The PEMEC physical model was discretized using a structured grid comprising 75,600 cells, 232,740 faces, and 81,685 nodes. A grid quality assessment confirmed compliance with solution accuracy requirements. A grid independence study rigorously increased the total cell count from 50,000 to 210,000. As Table 2 indicates, the operating voltage at identical current density—selected as the criterion—showed negligible variation (<1%) beyond 75,600 cells. Grid 2 (75,600 cells) was thus determined to be optimal, with further refinement yielding convergent solutions.

2.2.2. Verification of CFD Model with Experimental Data

The CFD-derived polarization curve was validated against experimental data obtained at 328.15 K and 101 kPa [18]. Figure 4 compares model predictions with experimental current–voltage curves across 0.25–1.5 A/cm2. The close agreement between simulations and measurements validates the model’s predictive capability for flow field variations in the unitized PEMWE.

3. Results and Discussion

3.1. Influence of Operating Conditions

Figure 5 presents polarization curves of the PEMWE at various operating temperatures under constant atmospheric pressure (101 kPa). As the temperature increased from 323 K to 373 K, higher current densities required progressively elevated cell voltages due to intensified reaction kinetics. Crucially, elevated temperatures significantly reduced the voltage required for identical current densities, attributed to decreased proton transfer activation energy and enhanced ion mobility. This yielded lower ohmic losses and improved electrochemical activity.
In low-current-density regions (0–0.5 A/cm2), the temperature minimally influenced cell voltage, where activation polarization dominated.

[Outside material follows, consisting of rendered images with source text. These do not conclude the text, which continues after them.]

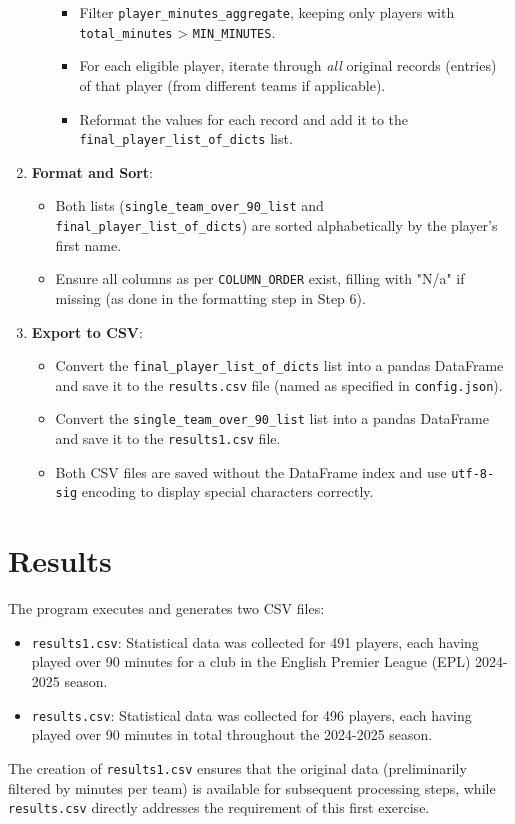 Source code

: \documentclass[12pt, a4paper]{report}
\begin{document}
\begin{enumerate}[label=\textbf{Step \arabic*:}, leftmargin=*]
\begin{itemize}[leftmargin=0em]
\begin{itemize}
            \item Filter \texttt{player\_minutes\_aggregate}, keeping only players with \texttt{total\_minutes} > \texttt{MIN\_MINUTES}.
            \item For each eligible player, iterate through \textit{all} original records (entries) of that player (from different teams if applicable).
            \item Reformat the values for each record and add it to the \sloppypar \texttt{final\_player\_list\_of\_dicts} list.
        \end{itemize}
    \end{itemize}
    \item \textbf{Format and Sort}:
    \begin{itemize}[leftmargin=0em]
        \item Both lists (\texttt{single\_team\_over\_90\_list} and \texttt{final\_player\_list\_of\_dicts}) are sorted alphabetically by the player's first name.
        \item Ensure all columns as per \texttt{COLUMN\_ORDER} exist, filling with "N/a" if missing (as done in the formatting step in Step 6).
    \end{itemize}
    \item \textbf{Export to CSV}:
    \begin{itemize}[leftmargin=0em]
        \item Convert the \texttt{final\_player\_list\_of\_dicts} list into a pandas DataFrame and save it to the \texttt{results.csv} file (named as specified in \texttt{config.json}).
        \item Convert the \texttt{single\_team\_over\_90\_list} list into a pandas DataFrame and save it to the \texttt{results1.csv} file.
        \item Both CSV files are saved without the DataFrame index and use \texttt{utf-8-sig} encoding to display special characters correctly.
    \end{itemize}
\end{enumerate}

\section{Results}
The program executes and generates two CSV files:
\begin{itemize}
\renewcommand{\labelitemi}{}
    \item \texttt{results1.csv}: Statistical data was collected for 491 players, each having played over 90 minutes for a club in the English Premier League (EPL) 2024-2025 season.
    \item \texttt{results.csv}: Statistical data was collected for 496 players, each having played over 90 minutes in total throughout the 2024-2025 season.
\end{itemize}
The creation of \texttt{results1.csv} ensures that the original data (preliminarily filtered by minutes per team) is available for subsequent processing steps, while \texttt{results.csv} directly addresses the requirement of this first exercise.
\end{document}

Conversely, above 1.5 A/cm2, temperature effects became pronounced as ohmic polarization prevailed—voltage differentials increased from 0.3 V at 0.5 A/cm2 to 0.95 V at 2.5 A/cm2, corresponding to 12% and 20% voltage reductions at 373 K versus 323 K. This highlights the superior high-current performance at elevated temperatures through membrane–electrode synergy.
Notably, sustained operation >363 K risks material degradation: Nafion membrane dehydration (reduced mechanical strength and proton conductivity, microcrack formation), noble metal catalyst agglomeration (active surface loss), and polymer seal thermal failure. Consequently, the optimal operating temperature ranges between 353 and 363 K, balancing performance gains against material stability constraints.
Figure 6 illustrates the gas-phase mass fraction distribution in the catalyst–membrane region, revealing temperature’s significant regulatory effect (323–373 K) on gas–liquid transport and electrochemical processes under constant power input. While the reaction characteristics remain similar across temperatures, distinct patterns emerge: water enters the anode flow channel, diffusion, catalyst layers, generating oxygen (anode) and hydrogen (cathode). The gas-phase (Phase-1) mass fraction accumulates axially along the flow path and increases radially, exhibiting higher centerline concentrations near the membrane–electrode interface—indicating reaction confinement to the central catalyst zone.
The quality fraction reaches its peak at 373 K (40% higher than at 323 K), which is mainly attributed to two aspects: firstly, the increase in temperature significantly enhances the electrochemical reaction kinetics and proton conductivity, promoting the electrochemical generation of gas; secondly, high temperature reduces the solubility of gas in the liquid phase and increases its diffusion coefficient, thereby significantly improving the desorption–transport efficiency of gas leaving the catalyst surface and entering the flow channel. This temperature sensitivity stems from enhanced proton conductivity: elevated temperatures intensify water molecule activity within the membrane, boosting electrochemical reaction rates and ionic conductivity. The reduced internal resistance consequently improves electrolyzer efficiency and hydrogen production.
Future work should integrate multi-physics simulations with long-term durability testing to quantify the temperature–lifetime–cost trilemma, establishing theoretical frameworks for industrial-scale electrolyzer design.
Given downstream hydrogen storage requirements in green hydrogen production, pressurized PEMWE operation is widely regarded as a beneficial strategy. This study examines cathode pressure effects (100–3000 kPa) on performance. Figure 7 shows polarization curves at 100, 1000, 2000, and 3000 kPa. Elevated pressures increase the voltage required for identical current densities—indicating greater energy input for electrolysis—aligning with Toghyani et al. [19] where performance declines with pressure. At a low current density of 0.25 A/cm2, when the operating pressure increased from 100 kPa to 1000 kPa, the working voltage increased by 2.9%; when it increased from 100 kPa to 2000 kPa, the working voltage increased by 6.8%; and when it increased from 100 kPa to 3000 kPa, the working voltage increased by 10.6%. While at a high current density of 2.5 A/cm2, when the operating pressure increased from 100 kPa to 1000 kPa, the working voltage increased by 3.2%; when it increased from 100 kPa to 2000 kPa, the working voltage increased by 7.2%; and when it increased from 100 kPa to 3000 kPa, the working voltage increased by 12.9%. This pressure-induced performance degradation intensifies at high current densities. Operational pressures of 1000–2000 kPa are recommended, balancing power requirements against sealing constraints while enabling direct hydrogen storage (≥30 bar) without secondary compression.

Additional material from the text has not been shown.